Ein Highlight unserer Freundschaft abseits der Bühne war eine zufällige Begegnung auf dem Fussgängerstreifen am untersten Winkel der zweitkleinsten kanarischen Insel - und anschliessend viele geteilte Ferienstunden dort.

Viele Leute kennen Hendrix als langjährigen Mitmusiker von Philipp Fankhauser, Duettpartner von Sina und gefragten Sideman bei vielen Bandprojekten. Aber wer es nicht gehört hat: Sein 2013 erschienenes Album "Logbook" ist eine der schönsten Schweizer Platten überhaupt. 

Wir haben uns im Dezember 24 bei mir im Musikraum getroffen, für Hendrix zwischen zwei Gigs im Emmental und deshalb mit etwas knapper Zeit, und in den Themen, die diesen Podcast immer prägen, war das gewichtigste hier der Blick zurück, auch anhand unseres geteilten Songs "Junge Tubel". Dabei haben wir festgestellt, dass wir sehr verschiedene Arten haben, unser bisheriges Leben zu reflektieren und uns darin zu verorten. 
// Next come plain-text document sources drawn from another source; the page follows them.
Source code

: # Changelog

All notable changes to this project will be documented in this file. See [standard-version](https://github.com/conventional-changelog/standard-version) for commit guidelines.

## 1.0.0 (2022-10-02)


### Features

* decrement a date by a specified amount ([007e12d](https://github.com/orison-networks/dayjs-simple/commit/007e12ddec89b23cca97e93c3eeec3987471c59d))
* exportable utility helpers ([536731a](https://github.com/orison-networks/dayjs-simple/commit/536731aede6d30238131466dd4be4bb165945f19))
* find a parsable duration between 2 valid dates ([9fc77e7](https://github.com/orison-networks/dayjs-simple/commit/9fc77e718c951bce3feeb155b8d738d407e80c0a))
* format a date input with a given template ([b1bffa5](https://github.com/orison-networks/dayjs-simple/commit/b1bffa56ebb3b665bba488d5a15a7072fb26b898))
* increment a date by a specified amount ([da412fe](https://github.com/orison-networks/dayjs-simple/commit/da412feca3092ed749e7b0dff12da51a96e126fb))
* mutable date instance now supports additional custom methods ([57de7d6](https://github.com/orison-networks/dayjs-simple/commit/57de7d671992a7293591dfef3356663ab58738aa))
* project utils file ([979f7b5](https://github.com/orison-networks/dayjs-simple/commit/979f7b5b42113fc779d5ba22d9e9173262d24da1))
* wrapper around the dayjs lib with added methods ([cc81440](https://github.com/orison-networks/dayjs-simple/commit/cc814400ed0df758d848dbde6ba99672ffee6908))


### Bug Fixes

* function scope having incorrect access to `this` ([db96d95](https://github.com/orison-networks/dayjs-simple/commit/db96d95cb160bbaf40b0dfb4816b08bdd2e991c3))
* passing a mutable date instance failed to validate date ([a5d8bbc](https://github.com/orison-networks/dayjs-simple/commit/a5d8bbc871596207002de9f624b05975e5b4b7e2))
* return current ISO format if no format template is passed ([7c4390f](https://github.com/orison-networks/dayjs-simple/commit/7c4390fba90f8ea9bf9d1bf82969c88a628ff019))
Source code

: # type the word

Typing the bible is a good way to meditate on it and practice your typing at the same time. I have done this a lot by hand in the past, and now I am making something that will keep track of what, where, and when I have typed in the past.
Ab und zu erwähnt Hendrix seine Tochter "Etta", somit wisst ihr nun auch schon, wer das dann jeweils ist. 

Wir haben gesprochen über: 

Über die "Seerose" und andere Beizen, in denen er gearbeitet und auch gelebt hat, und warum das sein Wesen geprägt hat. 

Über die Unbrauchbarkeit des Konzeptes "Work-Life-Balance",  sowohl in der Musikarbeit wie in der Gastro.

Über Baden als Ort seiner Kindheit und Jugend, als Ort, wo die Milieus noch einigermassen durchmischt waren. Als das gallische Dorf im römischen Aargau.

Über seinen Blick auf seine Biografie mit seinem "schlechten Gedächtnis".

Über die Frage, ob und wie man etwas lernen kann aus vergangenen Erfahrungen.

Darüber, was einen weiterentwickelt, über die Vaterschaft.

Über die Rolle, die das Weltgeschehen im Alltag spielt.

Über das Unbehagen als Väter, die den aktuellen Entwicklungen politischer Mentalität zusehen. 

Darüber, wofür man auch sein Leben auf's Spiel setzen würde. 

Über die meist nur indirekte Betroffenheit der Schweiz bei internationalen Krisen. 

Über die Herausforderung, sich zwar als Alliierter des gesellschaftlichen Fortschritts zu fühlen, aber auch überfordert zu sein davon manchmal.